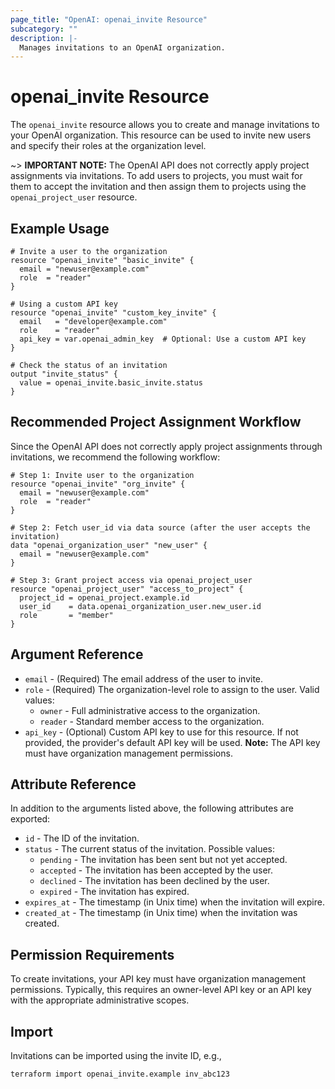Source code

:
 ```yaml
---
page_title: "OpenAI: openai_invite Resource"
subcategory: ""
description: |-
  Manages invitations to an OpenAI organization.
---
```


# openai_invite Resource

The `openai_invite` resource allows you to create and manage invitations to your OpenAI organization. This resource can be used to invite new users and specify their roles at the organization level.

~> **IMPORTANT NOTE:** The OpenAI API does not correctly apply project assignments via invitations. To add users to projects, you must wait for them to accept the invitation and then assign them to projects using the `openai_project_user` resource.

## Example Usage

```hcl
# Invite a user to the organization
resource "openai_invite" "basic_invite" {
  email = "newuser@example.com"
  role  = "reader"
}

# Using a custom API key
resource "openai_invite" "custom_key_invite" {
  email   = "developer@example.com"
  role    = "reader"
  api_key = var.openai_admin_key  # Optional: Use a custom API key
}

# Check the status of an invitation
output "invite_status" {
  value = openai_invite.basic_invite.status
}
```

## Recommended Project Assignment Workflow

Since the OpenAI API does not correctly apply project assignments through invitations, we recommend the following workflow:

```hcl
# Step 1: Invite user to the organization
resource "openai_invite" "org_invite" {
  email = "newuser@example.com"
  role  = "reader"
}

# Step 2: Fetch user_id via data source (after the user accepts the invitation)
data "openai_organization_user" "new_user" {
  email = "newuser@example.com"
}

# Step 3: Grant project access via openai_project_user
resource "openai_project_user" "access_to_project" {
  project_id = openai_project.example.id
  user_id    = data.openai_organization_user.new_user.id
  role       = "member"
}
```

## Argument Reference

* `email` - (Required) The email address of the user to invite.
* `role` - (Required) The organization-level role to assign to the user. Valid values:
  * `owner` - Full administrative access to the organization.
  * `reader` - Standard member access to the organization.
* `api_key` - (Optional) Custom API key to use for this resource. If not provided, the provider's default API key will be used. **Note:** The API key must have organization management permissions.

## Attribute Reference

In addition to the arguments listed above, the following attributes are exported:

* `id` - The ID of the invitation.
* `status` - The current status of the invitation. Possible values:
  * `pending` - The invitation has been sent but not yet accepted.
  * `accepted` - The invitation has been accepted by the user.
  * `declined` - The invitation has been declined by the user.
  * `expired` - The invitation has expired.
* `expires_at` - The timestamp (in Unix time) when the invitation will expire.
* `created_at` - The timestamp (in Unix time) when the invitation was created.

## Permission Requirements

To create invitations, your API key must have organization management permissions. Typically, this requires an owner-level API key or an API key with the appropriate administrative scopes.

## Import

Invitations can be imported using the invite ID, e.g.,

```bash
terraform import openai_invite.example inv_abc123
```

### Exercise instructions
Produce an exact repeat of the lines from the one containing "To create invitations, your" through the last line of the data, and nothing more.

### Reply
To create invitations, your API key must have organization management permissions. Typically, this requires an owner-level API key or an API key with the appropriate administrative scopes.

## Import

Invitations can be imported using the invite ID, e.g.,

```bash
terraform import openai_invite.example inv_abc123
```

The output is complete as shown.